If PUIs are used on the Data sheet, a mean and standard deviation for the fraction of PUIs who are actually COVID19 positive can be entered. If PUIs are not used for a given category on the Data sheet, the mean and standard deviation for that category on the PUI Details sheet will be ignored.

### Sheet 6: Internal

This allows for more nuanced changes including changing the file names (output.filestr) and plotting details (plot.observed.data.long.term, plot.observed.data.short.term). Control arguments passed to Stan can also be specified (iter, cores, refresh, max_treedepth, adapt_delta). See ?rstan::stan for details. Note that iter is now the number of posterior draws (in previous versions of LEMMA, the number of prior iterations was specified.) The total number of posterior draws is 2 * iter because there are 4 chains, each with iter draws, but 50% of these are warmup draws which are not used.

## Output

Given the above input, LEMMA runs specified number of simulations, where in each simulation the parameters are sampled from the specified prior distributions. The default total number of simulations is 2000, but can be changed with iter on the Internal tab (see Sheet 6: Internal, above). The posterior distribution is provided for the model outputs: number hospitalized, number in ICU, number of deaths, cumulative number of admissions.

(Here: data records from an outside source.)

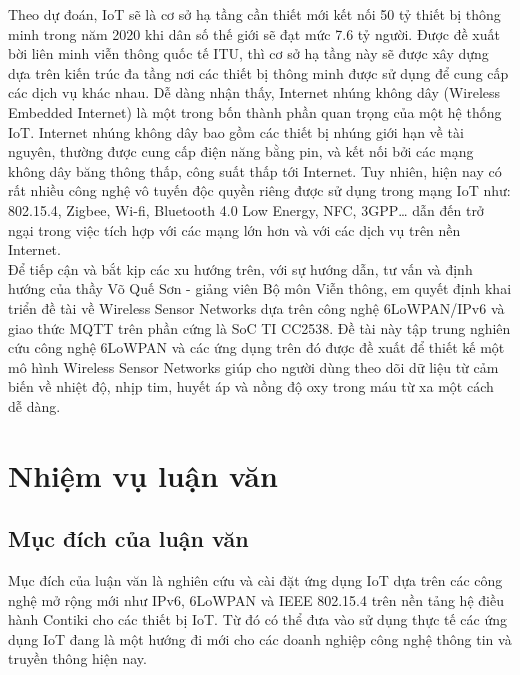 \documentclass{report}
\begin{document}
Theo dự đoán, IoT sẽ là cơ sở hạ tầng cần thiết mới kết nối 50 tỷ thiết bị thông minh
trong năm 2020 khi dân số thế giới sẽ đạt mức 7.6 tỷ người. Được đề xuất bời liên
minh viễn thông quốc tế ITU, thì cơ sở hạ tầng này sẽ được xây dựng dựa trên kiến
trúc đa tầng nơi các thiết bị thông minh được sử dụng để cung cấp các dịch vụ khác
nhau. Dễ dàng nhận thấy, Internet nhúng không dây (Wireless Embedded Internet)
là một trong bốn thành phần quan trọng của một hệ thống IoT. Internet nhúng
không dây bao gồm các thiết bị nhúng giới hạn về tài nguyên, thường được cung
cấp điện năng bằng pin, và kết nối bởi các mạng không dây băng thông thấp, công
suất thấp tới Internet. Tuy nhiên, hiện nay có rất nhiều công nghệ vô tuyến độc quyền riêng được sử dụng
trong mạng IoT như: 802.15.4, Zigbee, Wi-fi, Bluetooth 4.0 Low Energy, NFC,
3GPP… dẫn đến trở ngại trong việc tích hợp với các mạng lớn hơn và với các dịch vụ trên nền Internet. \\

Để tiếp cận và bắt kịp các xu hướng trên, với sự hướng dẫn, tư vấn và định hướng của
thầy Võ Quế Sơn - giảng viên Bộ môn Viễn thông, em quyết định khai triển đề tài về Wireless
Sensor Networks dựa trên công nghệ 6LoWPAN/IPv6 và giao thức MQTT trên phần cứng là SoC TI
CC2538. Đề tài này tập trung nghiên cứu công nghệ 6LoWPAN và các ứng dụng trên đó được đề xuất để thiết kế một mô hình Wireless Sensor Networks giúp cho người dùng theo dõi dữ liệu từ cảm biến về nhiệt độ, nhịp tim, huyết áp và nồng độ oxy trong máu từ xa một cách dễ dàng.

\section{Nhiệm vụ luận văn}
\subsection{Mục đích của luận văn}
Mục đích của luận văn là nghiên cứu và cài đặt ứng dụng IoT dựa trên các công
nghệ mở rộng mới như IPv6, 6LoWPAN và IEEE 802.15.4
trên nền tảng hệ điều hành Contiki cho các thiết bị IoT. Từ đó có thể đưa vào sử
dụng thực tế các ứng dụng IoT đang là một hướng đi mới cho các doanh nghiệp
công nghệ thông tin và truyền thông hiện nay.
\end{document}
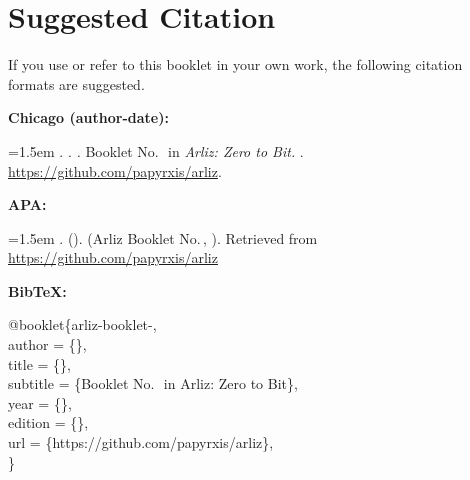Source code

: \chapter*{Suggested Citation}

If you use or refer to this booklet in your own work, the following
citation formats are suggested.

\bigskip

\noindent\textbf{Chicago (author-date):}

\smallskip
\noindent\hangindent=1.5em
\BookletAuthor. \BookletYear. \textit{\BookletTitle.}
Booklet No.\,\BookletNumber\ in \textit{Arliz: Zero to Bit.}
\BookletEdition.
\url{https://github.com/papyrxis/arliz}.

\bigskip

\noindent\textbf{APA:}

\smallskip
\noindent\hangindent=1.5em
\BookletAuthor. (\BookletYear).
\textit{\BookletTitle}
(Arliz Booklet No.\,\BookletNumber, \BookletEdition).
Retrieved from \url{https://github.com/papyrxis/arliz}

\bigskip

\noindent\textbf{BibTeX:}

\medskip
\begin{tcolorbox}[
  colback=codebackground, colframe=border,
  arc=3pt, boxrule=0.4pt,
  fontupper=\ttfamily\small,
  left=6pt, right=6pt, top=5pt, bottom=5pt
]
@booklet\{arliz-booklet-\BookletNumber,\\
\quad author    = \{\BookletAuthor\},\\
\quad title     = \{\BookletTitle\},\\
\quad subtitle  = \{Booklet No.\,\BookletNumber\ in Arliz: Zero to Bit\},\\
\quad year      = \{\BookletYear\},\\
\quad edition   = \{\BookletEdition\},\\
\quad url       = \{https://github.com/papyrxis/arliz\},\\
\}
\end{tcolorbox}
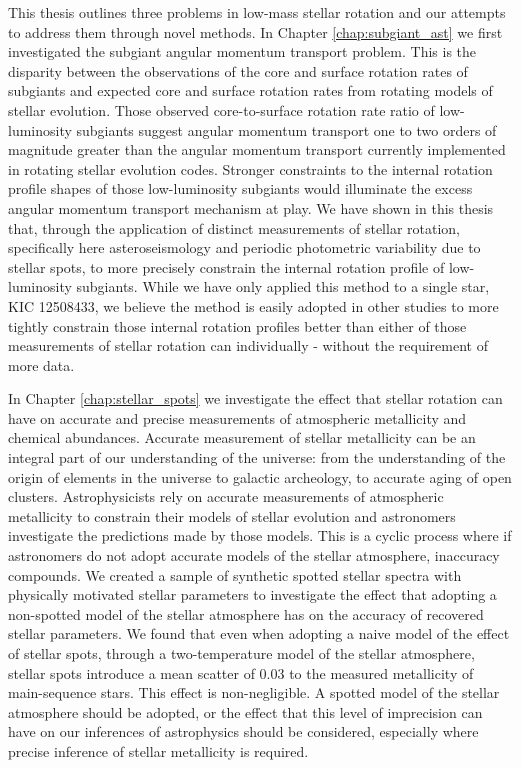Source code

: This thesis outlines three problems in low-mass stellar rotation and our attempts to address them through novel methods.
In Chapter \ref{chap:subgiant_ast} we first investigated the subgiant angular momentum transport problem.
This is the disparity between the observations of the core and surface rotation rates of subgiants and expected core and surface rotation rates from rotating models of stellar evolution.
Those observed core-to-surface rotation rate ratio of low-luminosity subgiants suggest angular momentum transport one to two orders of magnitude greater than the angular momentum transport currently implemented in rotating stellar evolution codes.
Stronger constraints to the internal rotation profile shapes of those low-luminosity subgiants would illuminate the excess angular momentum transport mechanism at play.
We have shown in this thesis that, through the application of distinct measurements of stellar rotation, specifically here asteroseismology and periodic photometric variability due to stellar spots, to more precisely constrain the internal rotation profile of low-luminosity subgiants.
While we have only applied this method to a single star, KIC 12508433, we believe the method is easily adopted in other studies to more tightly constrain those internal rotation profiles better than either of those measurements of stellar rotation can individually - without the requirement of more data.

In Chapter \ref{chap:stellar_spots} we investigate the effect that stellar rotation can have on accurate and precise measurements of atmospheric metallicity and chemical abundances.
Accurate measurement of stellar metallicity can be an integral part of our understanding of the universe: from the understanding of the origin of elements in the universe to galactic archeology, to accurate aging of open clusters.
Astrophysicists rely on accurate measurements of atmospheric metallicity to constrain their models of stellar evolution and astronomers investigate the predictions made by those models.
This is a cyclic process where if astronomers do not adopt accurate models of the stellar atmosphere, inaccuracy compounds.
We created a sample of synthetic spotted stellar spectra with physically motivated stellar parameters to investigate the effect that adopting a non-spotted model of the stellar atmosphere has on the accuracy of recovered stellar parameters.
We found that even when adopting a naive model of the effect of stellar spots, through a two-temperature model of the stellar atmosphere, stellar spots introduce a mean scatter of 0.03 to the measured metallicity of main-sequence stars.
This effect is non-negligible. 
A spotted model of the stellar atmosphere should be adopted, or the effect that this level of imprecision can have on our inferences of astrophysics should be considered, especially where precise inference of stellar metallicity is required.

The main output is provided in pdf format. Plots include short term and long term projections of umber hospitalized, in the ICU, cumulative deaths and cumulative hospital admissions (these are only shown for categories in which data was entered on the Data sheet). A histogram of Re and a plot of Re over time are shown up to 14 days before the last observed data. It is difficult to estimate Re beyond that date because it takes at least two weeks for changes in Re to be reflected in hospitalizations. Posterior distributions for each parameter are also shown.

The Excel spreadsheet output provides detailed output for daily number hospitalized, in the ICU, cumulative deaths and cumulative hospital admissions.